Even with the caveat in parentheses, this is quite misleading. For example, the following line is some text, with no specified encoding:

> hello world

now, while its true this could be some exotic encoding, or maybe just random binary data, I wouldn't call it impossible to decipher. More accurate, would be "impossible to decipher with 100% certainty". Same issue exists with Protocol Buffers, or any format that is not self-describing. The data is not a black box, its just annoying to deal with.

2 comments

Right. Impossible might have been an exaggeration, I will fix that. The point is that if you're reading a file with the text "hello world", you can only make out the characters because you know the encoding. Given two completely different encodings that map the same hex values in the message it would be impossible to determine which is the correct string. There is no such thing as plain text.
> Given two completely different encodings that map the same hex values in the message it would be impossible to determine which is the correct string.

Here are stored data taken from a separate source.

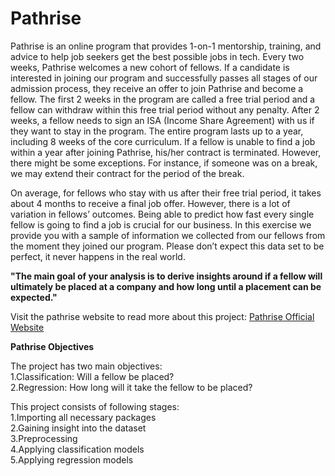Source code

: # Pathrise
Pathrise is an online program that provides 1-on-1 mentorship, training, and advice to help job seekers get the best possible jobs in tech. Every two weeks, Pathrise welcomes a new cohort of fellows. If a candidate is interested in joining our program and successfully passes all stages of our admission process, they receive an offer to join Pathrise and become a fellow. The first 2 weeks in the program are called a free trial period and a fellow can withdraw within this free trial period without any penalty. After 2 weeks, a fellow needs to sign an ISA (Income Share Agreement) with us if they want to stay in the program. The entire program lasts up to a year, including 8 weeks of the core curriculum. If a fellow is unable to find a job within a year after joining Pathrise, his/her contract is terminated. However, there might be some exceptions. For instance, if someone was on a break, we may extend their contract for the period of the break.

On average, for fellows who stay with us after their free trial period, it takes about 4 months to receive a final job offer. However, there is a lot of variation in fellows’ outcomes. Being able to predict how fast every single fellow is going to find a job is crucial for our business. In this exercise we provide you with a sample of information we collected from our fellows from the moment they joined our program. Please don’t expect this data set to be perfect, it never happens in the real world.

**"The main goal of your analysis is to derive insights around if a fellow will ultimately be placed at a company and how long until a placement can be expected."**

Visit the pathrise website to read more about this project: [Pathrise Official Website](https://www.pathrise.com/)

**Pathrise Objectives**

The project has two main objectives:          
1.Classification: Will a fellow be placed?            
2.Regression: How long will it take the fellow to be placed?    

This project consists of following stages:       
1.Importing all necessary packages       
2.Gaining insight into the dataset        
3.Preprocessing        
4.Applying classification models      
5.Applying regression models
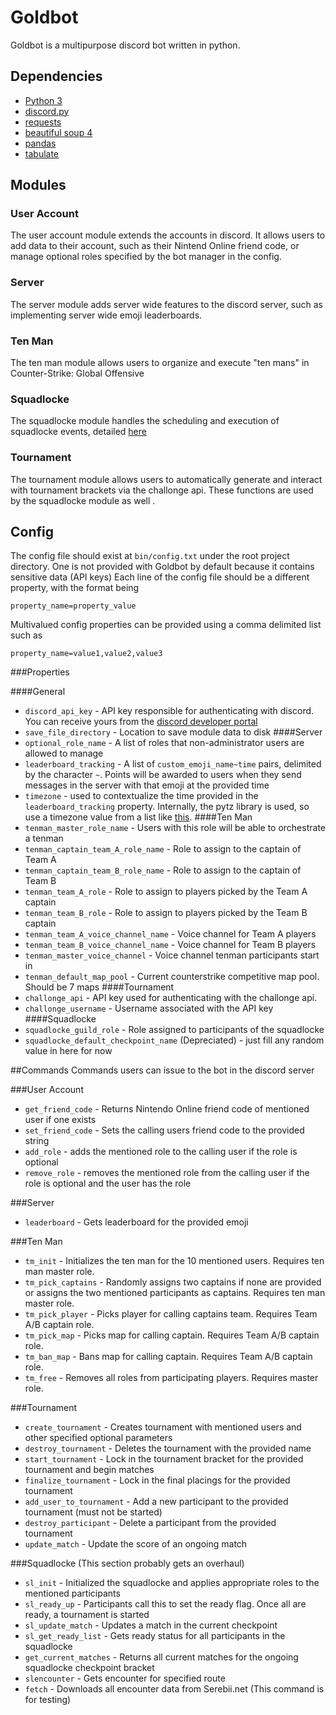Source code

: # Goldbot
Goldbot is a multipurpose discord bot written in python.

## Dependencies
* [Python 3](https://www.python.org/download/releases/3.0/)
* [discord.py](https://discordpy.readthedocs.io/en/latest/)
* [requests](https://requests.readthedocs.io/en/master/)
* [beautiful soup 4](https://www.crummy.com/software/BeautifulSoup/bs4/doc/)
* [pandas](https://pandas.pydata.org/)
* [tabulate](https://pypi.org/project/tabulate/)

## Modules
### User Account
The user account module extends the accounts in discord. It allows users to add data to their account, such as
their Nintend Online friend code, or manage optional roles specified by the bot manager in the config.

### Server
The server module adds server wide features to the discord server, such as implementing server wide emoji leaderboards.

### Ten Man
The ten man module allows users to organize and execute "ten mans" in Counter-Strike: Global Offensive

### Squadlocke
The squadlocke module handles the scheduling and execution of squadlocke events, detailed [here](https://docs.google.com/document/d/1-VDLuM0DBJ0rzIAJNH5SdxxCFi18tRO-sq-76Z4DcOc/edit?usp=sharing)

### Tournament
The tournament module allows users to automatically generate and interact with tournament brackets via the challonge api.
These functions are used by the squadlocke module as well .

## Config
The config file should exist at `bin/config.txt` under the root project directory. One is not provided with Goldbot by
default because it contains sensitive data (API keys)
Each line of the config file should be a different property, with the format being

`property_name=property_value`

Multivalued config properties can be provided using a comma delimited list such as

`property_name=value1,value2,value3`

###Properties

####General
* `discord_api_key` - API key responsible for authenticating with discord. You can receive yours from the 
[discord developer portal](https://discordapp.com/developers/applications/)
* `save_file_directory` - Location to save module data to disk
####Server
* `optional_role_name` - A list of roles that non-administrator users are allowed to manage
* `leaderboard_tracking` - A list of `custom_emoji_name~time` pairs, delimited by the character `~`. Points will be awarded
 to users when they send messages in the server with that emoji at the provided time
* `timezone` - used to contextualize the time provided in the `leaderboard_tracking` property. Internally, the pytz
library is used, so use a timezone value from a list like [this](https://stackoverflow.com/questions/13866926/is-there-a-list-of-pytz-timezones).
####Ten Man
* `tenman_master_role_name` - Users with this role will be able to orchestrate a tenman
* `tenman_captain_team_A_role_name` - Role to assign to the captain of Team A
* `tenman_captain_team_B_role_name` - Role to assign to the captain of Team B
* `tenman_team_A_role` - Role to assign to players picked by the Team A captain
* `tenman_team_B_role` - Role to assign to players picked by the Team B captain
* `tenman_team_A_voice_channel_name` - Voice channel for Team A players
* `tenman_team_B_voice_channel_name` - Voice channel for Team B players
* `tenman_master_voice_channel` - Voice channel tenman participants start in
* `tenman_default_map_pool` - Current counterstrike competitive map pool. Should be 7 maps
####Tournament
* `challonge_api` - API key used for authenticating with the challonge api.
* `challonge_username` - Username associated with the API key
####Squadlocke
* `squadlocke_guild_role` - Role assigned to participants of the squadlocke
* `squadlocke_default_checkpoint_name` (Depreciated) - just fill any random value in here for now

##Commands
Commands users can issue to the bot in the discord server

###User Account

* `get_friend_code` - Returns Nintendo Online friend code of mentioned user if one exists
* `set_friend_code` - Sets the calling users friend code to the provided string
* `add_role` - adds the mentioned role to the calling user if the role is optional
* `remove_role` - removes the mentioned role from the calling user if the role is optional and the user has the role

###Server

* `leaderboard` - Gets leaderboard for the provided emoji

###Ten Man

* `tm_init` - Initializes the ten man for the 10 mentioned users. Requires ten man master role.
* `tm_pick_captains` - Randomly assigns two captains if none are provided or assigns the two mentioned participants as
captains. Requires ten man master role.
* `tm_pick_player` - Picks player for calling captains team. Requires Team A/B captain role.
* `tm_pick_map` - Picks map for calling captain. Requires Team A/B captain role.
* `tm_ban_map` - Bans map for calling captain. Requires Team A/B captain role.
* `tm_free` - Removes all roles from participating players. Requires master role.

###Tournament
* `create_tournament` - Creates tournament with mentioned users and other specified optional parameters
* `destroy_tournament` - Deletes the tournament with the provided name
* `start_tournament` - Lock in the tournament bracket for the provided tournament and begin matches
* `finalize_tournament` - Lock in the final placings for the provided tournament
* `add_user_to_tournament` - Add a new participant to the provided tournament (must not be started)
* `destroy_participant` - Delete a participant from the provided tournament
* `update_match` - Update the score of an ongoing match

###Squadlocke (This section  probably gets an overhaul)
* `sl_init` - Initialized the squadlocke and applies appropriate roles to the mentioned participants
* `sl_ready_up` - Participants call this to set the ready flag. Once all are ready, a tournament is started
* `sl_update_match` - Updates a match in the current checkpoint
* `sl_get_ready_list` - Gets ready status for all participants in the squadlocke
* `get_current_matches` - Returns all current matches for the ongoing squadlocke checkpoint bracket
* `slencounter` - Gets encounter for specified route
* `fetch` - Downloads all encounter data from Serebii.net (This command is for testing)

Sorry, but I don't agree with this either. You can, as a human being (or smart enough AI), look at the result in both encodings, and make an educated guess as to which is correct. If they are wholly different as you say, then one should be gibberish, and one should map to some dictionary.

What you are feeling is called cognitive dissonance. You have the idea of text so hammered into your mind, that when you realize it's merely a convention that makes it readable in practice without needing to know the encoding, you cannot even concede, despite this being an obvious truth. This phenomenon is called "un*x braindamage".

More or less all possible interpretations of what this person said are correct. But UN*X braindamage also comes with dunning-kruger due to the fact that you've memorized so many factoids after many years and think someone doesn't know what they're talking about when they get them wrong despite their overall idea being correct.

The only reason it's easy to decode (as in, by a casual, not requiring information theoretic techniques or something like file(1)), is because almost all popular character encodings have went far out of their way to map the first 128 bytes to ASCII. This idea that text is the common medium / lowest common denominator is a misconception and why UN*X is buggy and half working. Just because it appears easy to read in common tools doesn't mean you have a correct semantic understanding of it. Text is also inefficient and leads to escaping problems whereby it becomes unreadable again.
I have no idea what you mean by "this idea that test is the common medium/ lowest common denominator", nor what these "escaping problems" are (I have to escape ASCII codes 0x00 through 0x1f, I guess, but it's unclear to me why that makes the result unreadable, especially since I hardly ever have to escape anything but \n and maybe \t. And the claim that "UN*X is buggy and half working" is just bizarre.
The UN*X mantra is that text is the common medium and data should be transferred as plain text, as opposed to any other way of encoding data structures like binary.

Escaping problems as in, you embed data structures into text via JSON or XML, and have to write \uXXXX and \" etc, making it unreadable once again.

No, the claim that UN*X is stable is bizzare.